» AIM OF THE EXERCISE
Copy each line of the entries that contains the word "baseurl".

» THE INPUT

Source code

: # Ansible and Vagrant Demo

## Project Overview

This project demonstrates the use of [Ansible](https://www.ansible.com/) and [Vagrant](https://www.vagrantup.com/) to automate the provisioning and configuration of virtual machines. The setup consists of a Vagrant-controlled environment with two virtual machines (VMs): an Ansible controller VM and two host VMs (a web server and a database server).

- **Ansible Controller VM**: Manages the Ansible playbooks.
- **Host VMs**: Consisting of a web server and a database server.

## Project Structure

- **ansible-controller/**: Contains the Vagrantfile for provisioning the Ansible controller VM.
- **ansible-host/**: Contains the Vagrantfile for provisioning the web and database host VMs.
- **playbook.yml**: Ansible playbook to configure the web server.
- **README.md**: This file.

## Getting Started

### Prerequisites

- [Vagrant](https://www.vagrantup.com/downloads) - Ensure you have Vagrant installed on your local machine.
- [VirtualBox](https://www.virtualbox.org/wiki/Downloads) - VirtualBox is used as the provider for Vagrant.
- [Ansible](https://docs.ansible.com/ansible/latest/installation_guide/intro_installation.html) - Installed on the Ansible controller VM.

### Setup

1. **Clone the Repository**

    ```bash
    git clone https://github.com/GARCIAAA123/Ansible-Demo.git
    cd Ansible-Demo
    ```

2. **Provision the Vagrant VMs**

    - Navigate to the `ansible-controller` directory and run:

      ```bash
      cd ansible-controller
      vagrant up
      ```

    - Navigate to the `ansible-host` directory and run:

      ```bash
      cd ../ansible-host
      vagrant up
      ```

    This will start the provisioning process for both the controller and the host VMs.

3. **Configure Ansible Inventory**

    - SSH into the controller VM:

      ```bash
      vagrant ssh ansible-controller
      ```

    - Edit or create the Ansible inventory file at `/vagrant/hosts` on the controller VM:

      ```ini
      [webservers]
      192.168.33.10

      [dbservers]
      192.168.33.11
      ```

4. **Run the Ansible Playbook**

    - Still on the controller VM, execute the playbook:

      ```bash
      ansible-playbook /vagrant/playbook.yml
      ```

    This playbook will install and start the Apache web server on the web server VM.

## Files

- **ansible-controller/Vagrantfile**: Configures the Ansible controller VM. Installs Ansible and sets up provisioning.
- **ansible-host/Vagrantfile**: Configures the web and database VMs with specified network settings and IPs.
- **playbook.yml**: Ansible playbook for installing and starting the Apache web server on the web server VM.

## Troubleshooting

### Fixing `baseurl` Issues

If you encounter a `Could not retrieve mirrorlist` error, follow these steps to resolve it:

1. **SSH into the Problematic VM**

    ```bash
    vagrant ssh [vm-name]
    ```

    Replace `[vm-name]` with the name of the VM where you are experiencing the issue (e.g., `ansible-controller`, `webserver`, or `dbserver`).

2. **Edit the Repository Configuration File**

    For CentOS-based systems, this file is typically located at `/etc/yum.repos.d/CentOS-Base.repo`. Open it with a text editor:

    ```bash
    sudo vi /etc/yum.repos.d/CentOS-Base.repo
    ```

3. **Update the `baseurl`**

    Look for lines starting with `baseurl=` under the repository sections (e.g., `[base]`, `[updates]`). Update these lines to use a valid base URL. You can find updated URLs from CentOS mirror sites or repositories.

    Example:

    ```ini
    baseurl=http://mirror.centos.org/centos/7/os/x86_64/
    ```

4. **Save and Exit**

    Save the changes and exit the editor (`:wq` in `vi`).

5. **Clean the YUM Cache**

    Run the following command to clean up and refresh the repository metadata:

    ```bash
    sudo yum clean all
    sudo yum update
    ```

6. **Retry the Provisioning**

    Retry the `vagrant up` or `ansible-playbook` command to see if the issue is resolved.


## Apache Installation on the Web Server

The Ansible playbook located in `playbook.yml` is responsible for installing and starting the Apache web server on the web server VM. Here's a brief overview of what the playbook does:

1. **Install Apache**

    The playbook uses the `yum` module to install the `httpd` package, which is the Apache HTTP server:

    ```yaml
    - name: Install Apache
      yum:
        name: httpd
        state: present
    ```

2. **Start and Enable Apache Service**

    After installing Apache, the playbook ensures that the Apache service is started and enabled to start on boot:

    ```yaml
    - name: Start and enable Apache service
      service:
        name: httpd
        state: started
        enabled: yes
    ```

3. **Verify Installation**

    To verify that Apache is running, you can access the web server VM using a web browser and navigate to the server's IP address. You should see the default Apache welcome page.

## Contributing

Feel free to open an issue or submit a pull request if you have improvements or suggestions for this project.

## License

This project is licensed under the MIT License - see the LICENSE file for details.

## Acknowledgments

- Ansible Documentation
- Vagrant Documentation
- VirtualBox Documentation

» OUTPUT BELOW
### Fixing `baseurl` Issues
3. **Update the `baseurl`**
    Look for lines starting with `baseurl=` under the repository sections (e.g., `[base]`, `[updates]`). Update these lines to use a valid base URL. You can find updated URLs from CentOS mirror sites or repositories.
    baseurl=http://mirror.centos.org/centos/7/os/x86_64/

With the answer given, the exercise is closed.